宋眠虽满心不悦,但眼下别无他法,只能点头。
而另一边,谢淮钦三人早已快马加鞭赶到了另一条必经之路上,郑吣意兴奋地说:“看来他们果然中计了,接下来就看你们两个的了。”
张珩衍摩拳擦掌,跃跃欲试:“这次一定要给丞相助助力。”
谢淮钦目光坚定,望着远方,冷冷地说:
“这场戏,才刚刚开始。” 话落就在路边隐匿好身形,静静等待着。
良久后,宋眠一行人绕路而行,马蹄声踏破寂静,气氛压抑得让人喘不过气。
当拐进一条狭窄的山谷时,一阵阴恻恻的风呼啸而过,两旁的树林沙沙作响。
张渌握紧了手中的剑柄,脊背紧绷,警惕地注视着四周,突然,前方传来一阵怪异的声响,像野兽的低吟,又像鬼魅的呜咽。
孙赟脸色瞬间变得煞白,强装镇定道:“什么人在装神弄鬼?”回应他的只有那令人毛骨悚然的声音在山谷间回荡。
与此同时,谢淮钦听到动静,嘴角勾起一抹冷笑:“鱼儿上钩了。
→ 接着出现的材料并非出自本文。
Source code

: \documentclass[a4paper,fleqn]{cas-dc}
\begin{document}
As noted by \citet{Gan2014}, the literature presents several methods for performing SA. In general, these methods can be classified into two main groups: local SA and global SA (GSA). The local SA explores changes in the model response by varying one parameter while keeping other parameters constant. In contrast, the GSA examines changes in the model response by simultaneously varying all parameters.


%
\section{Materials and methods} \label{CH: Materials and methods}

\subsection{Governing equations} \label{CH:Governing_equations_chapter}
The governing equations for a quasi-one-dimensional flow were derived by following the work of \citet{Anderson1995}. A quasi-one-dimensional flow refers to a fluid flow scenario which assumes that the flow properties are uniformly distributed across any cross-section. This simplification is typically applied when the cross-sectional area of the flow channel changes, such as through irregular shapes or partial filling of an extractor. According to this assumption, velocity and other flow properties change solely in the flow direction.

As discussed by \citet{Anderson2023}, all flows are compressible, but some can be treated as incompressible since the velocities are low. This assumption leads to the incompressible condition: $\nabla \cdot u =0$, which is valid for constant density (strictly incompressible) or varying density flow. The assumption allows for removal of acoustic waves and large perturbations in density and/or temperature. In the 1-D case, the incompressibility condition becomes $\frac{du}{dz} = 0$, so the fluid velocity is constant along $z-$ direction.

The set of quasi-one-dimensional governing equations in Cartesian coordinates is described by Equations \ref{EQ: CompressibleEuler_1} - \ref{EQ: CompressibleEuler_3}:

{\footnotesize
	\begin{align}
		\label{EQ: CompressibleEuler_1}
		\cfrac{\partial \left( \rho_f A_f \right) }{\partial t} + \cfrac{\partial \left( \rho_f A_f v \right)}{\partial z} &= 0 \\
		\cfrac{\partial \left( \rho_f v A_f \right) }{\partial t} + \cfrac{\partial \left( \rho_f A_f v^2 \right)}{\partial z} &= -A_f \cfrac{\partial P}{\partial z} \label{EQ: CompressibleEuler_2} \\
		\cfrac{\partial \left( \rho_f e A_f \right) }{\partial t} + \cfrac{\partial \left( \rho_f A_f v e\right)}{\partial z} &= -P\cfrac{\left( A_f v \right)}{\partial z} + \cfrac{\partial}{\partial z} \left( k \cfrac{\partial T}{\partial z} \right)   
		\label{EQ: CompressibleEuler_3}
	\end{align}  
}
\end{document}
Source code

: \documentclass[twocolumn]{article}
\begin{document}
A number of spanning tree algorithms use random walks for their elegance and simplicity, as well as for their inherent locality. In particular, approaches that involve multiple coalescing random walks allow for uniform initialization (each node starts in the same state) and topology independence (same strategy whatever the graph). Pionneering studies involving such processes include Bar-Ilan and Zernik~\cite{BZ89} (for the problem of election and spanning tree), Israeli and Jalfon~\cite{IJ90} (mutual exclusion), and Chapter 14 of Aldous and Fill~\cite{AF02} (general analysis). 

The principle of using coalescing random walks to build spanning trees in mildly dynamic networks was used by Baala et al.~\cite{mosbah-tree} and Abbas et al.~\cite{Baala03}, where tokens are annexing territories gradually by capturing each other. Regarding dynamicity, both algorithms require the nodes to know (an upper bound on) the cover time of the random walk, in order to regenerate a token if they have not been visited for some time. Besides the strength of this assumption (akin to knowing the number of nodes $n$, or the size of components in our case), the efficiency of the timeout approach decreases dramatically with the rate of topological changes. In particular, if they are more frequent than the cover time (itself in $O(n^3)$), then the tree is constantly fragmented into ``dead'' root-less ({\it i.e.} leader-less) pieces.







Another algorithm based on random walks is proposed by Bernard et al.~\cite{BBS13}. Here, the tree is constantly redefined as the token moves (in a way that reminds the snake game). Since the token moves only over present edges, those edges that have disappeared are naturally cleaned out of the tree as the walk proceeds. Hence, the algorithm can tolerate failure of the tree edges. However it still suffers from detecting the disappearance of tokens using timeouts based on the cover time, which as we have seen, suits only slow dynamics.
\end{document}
”
他向郑吣意和张珩衍使了个眼色,三人默契地散开,从不同方向包抄过去。
山谷中,火势熊熊,侍卫们手持武器,紧张地盯着四周。
突然,几道黑影从火光中窜出,正是谢淮钦和张珩衍假扮的黑衣人,二人手中利刃寒光闪烁,直逼宋眠的马车。
“有刺客!保护皇上!”
孙赟大喊一声,率先迎了上去,与黑衣人展开激烈搏斗。
谢淮钦和张珩衍武功高强,配合默契,一时间竟将侍卫们打得节节败退。
打斗中,谢淮钦一个侧身,巧妙避开张渌的攻击,同时给张珩衍使了个眼色。
张珩衍心领神会,趁众人不注意,悄悄从怀中掏出一包迷粉,猛地向空中一撒。
顿时,一股刺鼻的气味弥漫开来,侍卫们纷纷捂住口鼻,动作变得迟缓起来,不一会儿便东倒西歪地瘫倒在地。
谢淮钦见时机成熟,故意在混乱中丢下一个带有丞相府徽记的香囊,随后二人迅速消失在夜色中。
过了许久,迷粉的效力渐渐消散,宋眠战战兢兢地从马车里钻出来,看着眼前横七竖八的侍卫尸体,又惊又怒。
张渌捡起地上的香囊,脸色骤变:“皇上,这……这是丞相府的东西!”
宋眠一把夺过香囊,眼睛瞪得滚圆,怒吼道:
“好你个李肃,竟敢派人刺杀朕,朕定要让你付出代价!”说罢,带着仅剩的几个侍卫,匆匆往皇宫赶去,一场朝堂上的腥风血雨即将拉开帷幕 。